Mr West said other people at the party in the village of No Place, near Stanley, came out to help the injured man, while Oakes left.

He was arrested a short time later and, when interviewed, he denied any wrong-doing, claiming the other man came at him and he just pushed him away.

But, with a trial date pencilled in next month, the case returned to Durham Crown Court yesterday (Friday, April 29) when Oakes, formerly of John Street, in Beamish Village, but now of Sulgrave Road, Washington, admitted unlawful wounding and possessing an offensive weapon in public in the early hours of Sunday, July 12.

The court heard he has no previous convictions, but was cautioned for battery after striking a colleague outside a pub following a row on a work night out in May 2014.

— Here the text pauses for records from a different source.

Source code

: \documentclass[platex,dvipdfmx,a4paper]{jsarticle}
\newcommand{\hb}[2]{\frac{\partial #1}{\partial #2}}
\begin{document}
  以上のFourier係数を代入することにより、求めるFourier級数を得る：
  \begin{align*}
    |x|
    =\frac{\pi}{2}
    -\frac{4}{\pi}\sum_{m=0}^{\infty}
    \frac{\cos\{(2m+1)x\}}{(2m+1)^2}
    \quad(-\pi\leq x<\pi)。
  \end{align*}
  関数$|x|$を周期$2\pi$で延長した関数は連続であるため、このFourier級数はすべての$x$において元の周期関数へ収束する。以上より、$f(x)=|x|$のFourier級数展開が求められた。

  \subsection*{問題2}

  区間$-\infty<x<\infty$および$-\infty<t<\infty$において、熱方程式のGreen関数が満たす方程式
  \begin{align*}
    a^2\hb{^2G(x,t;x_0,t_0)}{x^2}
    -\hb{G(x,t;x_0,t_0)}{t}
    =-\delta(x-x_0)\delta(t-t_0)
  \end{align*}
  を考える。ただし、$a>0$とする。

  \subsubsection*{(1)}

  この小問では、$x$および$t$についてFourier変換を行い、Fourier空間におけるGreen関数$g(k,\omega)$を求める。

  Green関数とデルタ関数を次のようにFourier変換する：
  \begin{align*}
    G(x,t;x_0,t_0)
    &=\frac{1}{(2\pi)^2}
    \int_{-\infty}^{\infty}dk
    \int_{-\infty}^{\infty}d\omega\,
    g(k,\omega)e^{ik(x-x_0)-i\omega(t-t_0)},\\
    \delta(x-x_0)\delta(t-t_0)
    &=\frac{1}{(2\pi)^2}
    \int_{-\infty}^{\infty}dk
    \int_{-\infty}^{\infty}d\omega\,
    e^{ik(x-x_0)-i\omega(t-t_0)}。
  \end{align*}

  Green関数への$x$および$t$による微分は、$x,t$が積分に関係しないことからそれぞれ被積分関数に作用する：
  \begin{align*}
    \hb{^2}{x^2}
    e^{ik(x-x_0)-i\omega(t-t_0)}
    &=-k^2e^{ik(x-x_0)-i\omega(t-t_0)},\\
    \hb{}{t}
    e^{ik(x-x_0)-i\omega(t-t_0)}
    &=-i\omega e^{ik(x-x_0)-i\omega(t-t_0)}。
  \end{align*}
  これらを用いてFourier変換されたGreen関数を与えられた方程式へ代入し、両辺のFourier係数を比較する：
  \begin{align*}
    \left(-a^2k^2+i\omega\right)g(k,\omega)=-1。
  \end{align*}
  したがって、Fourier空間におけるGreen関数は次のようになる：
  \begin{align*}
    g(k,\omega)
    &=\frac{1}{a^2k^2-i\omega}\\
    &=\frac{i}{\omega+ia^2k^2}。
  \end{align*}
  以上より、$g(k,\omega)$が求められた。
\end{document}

David Lamb, mitigating, said despite what the court had heard “there is another side to the defendant.”

Mr Lamb, who handed several references in on behalf of Oakes, told Judge Christopher Prince: “He’s a positive, caring person, someone who almost everyone who comes into contact with, considers to be a law-abiding, sensitive man.

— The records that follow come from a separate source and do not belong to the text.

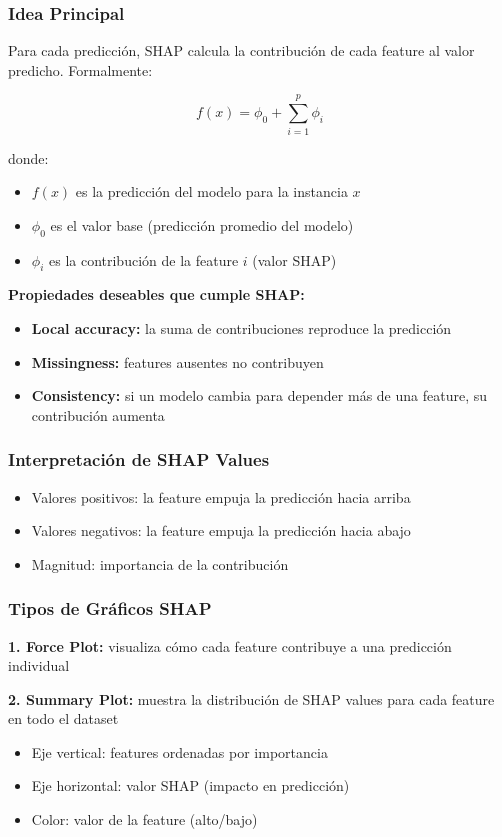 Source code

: \documentclass[11pt,a4paper]{article}
\begin{document}
\subsubsection{Idea Principal}

Para cada predicción, SHAP calcula la contribución de cada feature al valor predicho. Formalmente:

$$f(x) = \phi_0 + \sum_{i=1}^{p} \phi_i$$

donde:
\begin{itemize}
\item $f(x)$ es la predicción del modelo para la instancia $x$
\item $\phi_0$ es el valor base (predicción promedio del modelo)
\item $\phi_i$ es la contribución de la feature $i$ (valor SHAP)
\end{itemize}

\textbf{Propiedades deseables que cumple SHAP:}
\begin{itemize}
\item \textbf{Local accuracy:} la suma de contribuciones reproduce la predicción
\item \textbf{Missingness:} features ausentes no contribuyen
\item \textbf{Consistency:} si un modelo cambia para depender más de una feature, su contribución aumenta
\end{itemize}

\subsubsection{Interpretación de SHAP Values}

\begin{itemize}
\item Valores positivos: la feature empuja la predicción hacia arriba
\item Valores negativos: la feature empuja la predicción hacia abajo
\item Magnitud: importancia de la contribución
\end{itemize}

\subsubsection{Tipos de Gráficos SHAP}

\textbf{1. Force Plot:} visualiza cómo cada feature contribuye a una predicción individual

\textbf{2. Summary Plot:} muestra la distribución de SHAP values para cada feature en todo el dataset
\begin{itemize}
\item Eje vertical: features ordenadas por importancia
\item Eje horizontal: valor SHAP (impacto en predicción)
\item Color: valor de la feature (alto/bajo)
\end{itemize}
\end{document}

“He’s not the nasty, unpleasant man portrayed here, although he accepts he had been drinking quite heavily that night.”

Jailing him for 18 months, Judge Prince told Oakes: “You turned up at that house uninvited and it was made clear you were not wanted there.

“You left, but seem to have taken particular insult at not being wanted.”

Judge Prince said following his unpleasant gesture, hurling the dog dirt into the marquee at the Gladstone Street house, Oakes appears to have “loitered, preparing for a confrontation”.

He added that anyone hitting someone with a metal bar, or similar object, should expect prison.